Am Geisberge steht heute noch eine sogenannte Trauereiche, d.h. eine Eiche, deren äußerste Zweige so dünn sind wie die der babylonischen Weide und auch gleich dieser zur Erde herabhängen. Sie ist keine eigene Gattung der Eichen, sondern nur eine Art Naturspiel. Unmittelbar daneben zeigt man einen Raum, der einige Aehnlichkeit mit einer Kegelbahn hat.
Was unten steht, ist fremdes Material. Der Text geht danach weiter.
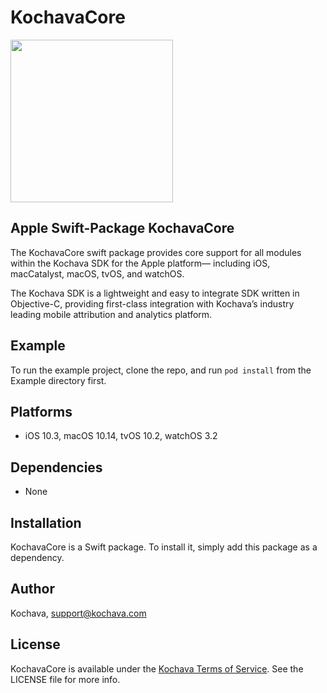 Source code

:# KochavaCore

<img src="https://storage.googleapis.com/kochava-web/2016/07/Kochava-horizontal-black-800x154.png" width="260" />

## Apple Swift-Package KochavaCore

The KochavaCore swift package provides core support for all modules within the Kochava SDK for the Apple platform— including iOS, macCatalyst, macOS, tvOS, and watchOS.

The Kochava SDK is a lightweight and easy to integrate SDK written in Objective-C, providing first-class integration with Kochava’s industry leading mobile attribution and analytics platform.  

## Example

To run the example project, clone the repo, and run `pod install` from the Example directory first.

## Platforms

* iOS 10.3, macOS 10.14, tvOS 10.2, watchOS 3.2

## Dependencies

* None

## Installation

KochavaCore is a Swift package.  To install it, simply add this package as a dependency.

## Author

Kochava, support@kochava.com

## License

KochavaCore is available under the [Kochava Terms of Service](https://www.kochava.com/terms-of-service/). See the LICENSE file for more info.
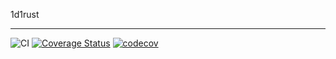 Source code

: 1d1rust

----

![CI](https://github.com/zrma/1d1rust/workflows/CI/badge.svg)
[![Coverage Status](https://coveralls.io/repos/github/zrma/1d1rust/badge.svg?branch=master)](https://coveralls.io/github/zrma/1d1rust?branch=master)
[![codecov](https://codecov.io/gh/zrma/1d1rust/branch/master/graph/badge.svg)](https://codecov.io/gh/zrma/1d1rust)
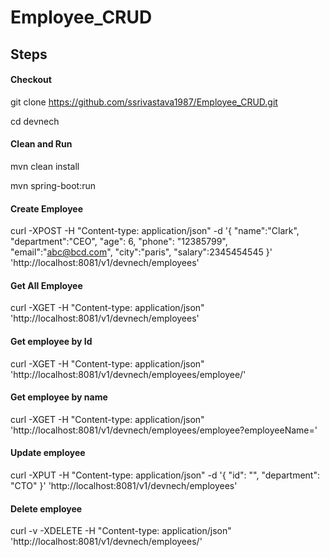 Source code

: # Employee_CRUD

## Steps
#### Checkout
git clone https://github.com/ssrivastava1987/Employee_CRUD.git

cd devnech

#### Clean and Run
mvn clean install

mvn spring-boot:run

#### Create Employee

curl -XPOST -H "Content-type: application/json" -d '{
	"name":"Clark",
	"department":"CEO",
	"age": 6,
	"phone": "12385799",
	"email":"abc@bcd.com",
	"city":"paris",
	"salary":2345454545
}' 'http://localhost:8081/v1/devnech/employees'

#### Get All Employee

curl -XGET -H "Content-type: application/json" 'http://localhost:8081/v1/devnech/employees'

#### Get employee by Id

curl -XGET -H "Content-type: application/json" 'http://localhost:8081/v1/devnech/employees/employee/<employeeId>'

#### Get employee by name
  
curl -XGET -H "Content-type: application/json" 'http://localhost:8081/v1/devnech/employees/employee?employeeName=<name>'
  
#### Update employee
  
curl -XPUT -H "Content-type: application/json" -d '{
  "id": "<employeeId>",
  "department": "CTO"
}' 'http://localhost:8081/v1/devnech/employees'
  
#### Delete employee
  
curl -v -XDELETE -H "Content-type: application/json" 'http://localhost:8081/v1/devnech/employees/<employeeId>'  


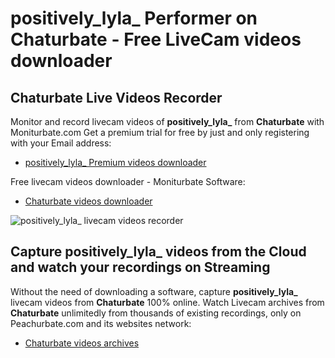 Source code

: # positively_lyla_ Performer on Chaturbate - Free LiveCam videos downloader

## Chaturbate Live Videos Recorder

Monitor and record livecam videos of **positively_lyla_** from **Chaturbate** with Moniturbate.com
Get a premium trial for free by just and only registering with your Email address:
* [positively_lyla_ Premium videos downloader](https://moniturbate.com/request-demo-licence-key.html)

Free livecam videos downloader - Moniturbate Software:
* [Chaturbate videos downloader](https://moniturbate.com/moniturbate-download-software.html)

![positively_lyla_ livecam videos recorder](https://peachurnet.com/templates/moniturbate-software.png)


## Capture positively_lyla_ videos from the Cloud and watch your recordings on Streaming

Without the need of downloading a software, capture **positively_lyla_** livecam videos from **Chaturbate** 100% online.
Watch Livecam archives from **Chaturbate** unlimitedly from thousands of existing recordings, only on Peachurbate.com and its websites network:
* [Chaturbate videos archives](https://peachurnet.com/) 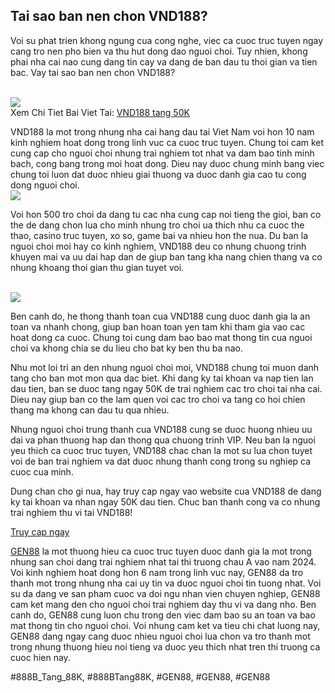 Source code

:<h2>Tai sao ban nen chon VND188?</h2><p>Voi su phat trien khong ngung cua cong nghe, viec ca cuoc truc tuyen ngay cang tro nen pho bien va thu hut dong dao nguoi choi. Tuy nhien, khong phai nha cai nao cung dang tin cay va dang de ban dau tu thoi gian va tien bac. Vay tai sao ban nen chon VND188?</p><br><img src="https://gen88.vin/wp-content/uploads/2025/03/vnd188-tang-50k.jpg"></br>
Xem Chi Tiet Bai Viet Tai: <a href="https://gen88.vin/vnd188-tang-50k/">VND188 tang 50K</a><p>VND188 la mot trong nhung nha cai hang dau tai Viet Nam voi hon 10 nam kinh nghiem hoat dong trong linh vuc ca cuoc truc tuyen. Chung toi cam ket cung cap cho nguoi choi nhung trai nghiem tot nhat va dam bao tinh minh bach, cong bang trong moi hoat dong. Dieu nay duoc chung minh bang viec chung toi luon dat duoc nhieu giai thuong va duoc danh gia cao tu cong dong nguoi choi.<br><img src="https://gen88.vin/wp-content/uploads/2025/03/vnd188-tang-50k-cau-hoi.jpg"></br><p>Voi hon 500 tro choi da dang tu cac nha cung cap noi tieng the gioi, ban co the de dang chon lua cho minh nhung tro choi ua thich nhu ca cuoc the thao, casino truc tuyen, xo so, game bai va nhieu hon the nua. Du ban la nguoi choi moi hay co kinh nghiem, VND188 deu co nhung chuong trinh khuyen mai va uu dai hap dan de giup ban tang kha nang chien thang va co nhung khoang thoi gian thu gian tuyet voi.</p><br><img src="https://gen88.vin/wp-content/uploads/2025/03/vnd188-tang-50k-huong-dan.jpg"></br><p>Ben canh do, he thong thanh toan cua VND188 cung duoc danh gia la an toan va nhanh chong, giup ban hoan toan yen tam khi tham gia vao cac hoat dong ca cuoc. Chung toi cung dam bao bao mat thong tin cua nguoi choi va khong chia se du lieu cho bat ky ben thu ba nao.<p>Nhu mot loi tri an den nhung nguoi choi moi, VND188 chung toi muon danh tang cho ban mot mon qua dac biet. Khi dang ky tai khoan va nap tien lan dau tien, ban se duoc tang ngay 50K de trai nghiem cac tro choi tai nha cai. Dieu nay giup ban co the lam quen voi cac tro choi va tang co hoi chien thang ma khong can dau tu qua nhieu.</p><p>Nhung nguoi choi trung thanh cua VND188 cung se duoc huong nhieu uu dai va phan thuong hap dan thong qua chuong trinh VIP. Neu ban la nguoi yeu thich ca cuoc truc tuyen, VND188 chac chan la mot su lua chon tuyet voi de ban trai nghiem va dat duoc nhung thanh cong trong su nghiep ca cuoc cua minh.<p>Dung chan cho gi nua, hay truy cap ngay vao website cua VND188 de dang ky tai khoan va nhan ngay 50K dau tien. Chuc ban thanh cong va co nhung trai nghiem thu vi tai VND188!</p><a class="btn" href="https://vnd188.net/">Truy cap ngay</a><p><a href="https://gen88.vin/">GEN88</a> la mot thuong hieu ca cuoc truc tuyen duoc danh gia la mot trong nhung san choi dang trai nghiem nhat tai thi truong chau A vao nam 2024. Voi kinh nghiem hoat dong hon 6 nam trong linh vuc nay, GEN88 da tro thanh mot trong nhung nha cai uy tin va duoc nguoi choi tin tuong nhat. Voi su da dang ve san pham cuoc va doi ngu nhan vien chuyen nghiep, GEN88 cam ket mang den cho nguoi choi trai nghiem day thu vi va dang nho. Ben canh do, GEN88 cung luon chu trong den viec dam bao su an toan va bao mat thong tin cho nguoi choi. Voi nhung cam ket va tieu chi chat luong nay, GEN88 dang ngay cang duoc nhieu nguoi choi lua chon va tro thanh mot trong nhung thuong hieu noi tieng va duoc yeu thich nhat tren thi truong ca cuoc hien nay.</p>
#888B_Tang_88K, #888BTang88K, #GEN88, #GEN88, #GEN88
Man erzählt sich hierüber folgende schauerliche Sage. In dem umliegenden Walde hauste eine Räuberbande, ihr Hauptmann ein grausamer Wütherich pflegte an jener Stelle mit seinen Leuten Kegel zu schieben, aber so daß die neun Kegel Schenkelknochen von Ermordeten waren und die abgehauenen Köpfe derselben zu Kugeln dienten. Einst schoben sie auch hier dieses greuliche Spiel, und zufällig war ihnen einer der Kegel abhanden gekommen, da hörten sie ein lustiges Reiterstücklein durch den Wald klingen, ein mainzischer Hoftrompeter, der vom Churfürsten eine Botschaft nach Idstein zu besorgen gehabt hatte, kam arglos in der Abenddämmerung den einsamen Weg zurückgeritten und vertrieb sich die Zeit mit Blasen. Plötzlich fielen ihm aber die Wegelagerer aus dem Dickicht heraus in die Zügel, rissen ihn herab vom Pferde und hießen ihn, sich zum Tode bereit zu machen. Gelassen bat er sie, sie möchten ihm erlauben, noch sein Leibstückchen vor seinem Ende zu blasen. Dies gestatteten sie ihm auch, er stieg also hurtig an den Zweigen jener Trauereiche empor, stellte sich hochoben, sich an dem Wipfel anhaltend, hinaus ins Freie und schmetterte das fromme Lied: »Wenn wir in höchsten Nöthen sind« hinaus in die Lüfte. Als es jedoch den Bösewichtern zu lange dauerte, schoß [733] ihn einer derselben herunter. Schnell zerlegten sie nun den Körper des Unglücklichen, trennten das Fleisch von den Knochen und fingen an, wie gewöhnlich zu kegeln. Allein die nach Mainz zu stehende Luftströmung hatte die ängstlichen Klänge bis zu dem Schlosse des Churfürsten getragen, beunruhigt, daß sein Trompeter noch nicht zurück sei und was überhaupt jenes Lied zu bedeuten habe, sandte er ihm eine Anzahl seiner Leibhusaren entgegen und diese überraschten die nichts ahnenden Bösewichter gerade in dem Augenblicke, als der Hauptmann mit dem Kopfe des Trompeters alle Neun geschossen hatte. Die Räuber wurden nach kurzem Kampfe sämmtlich gefangen und zu Mainz gehängt.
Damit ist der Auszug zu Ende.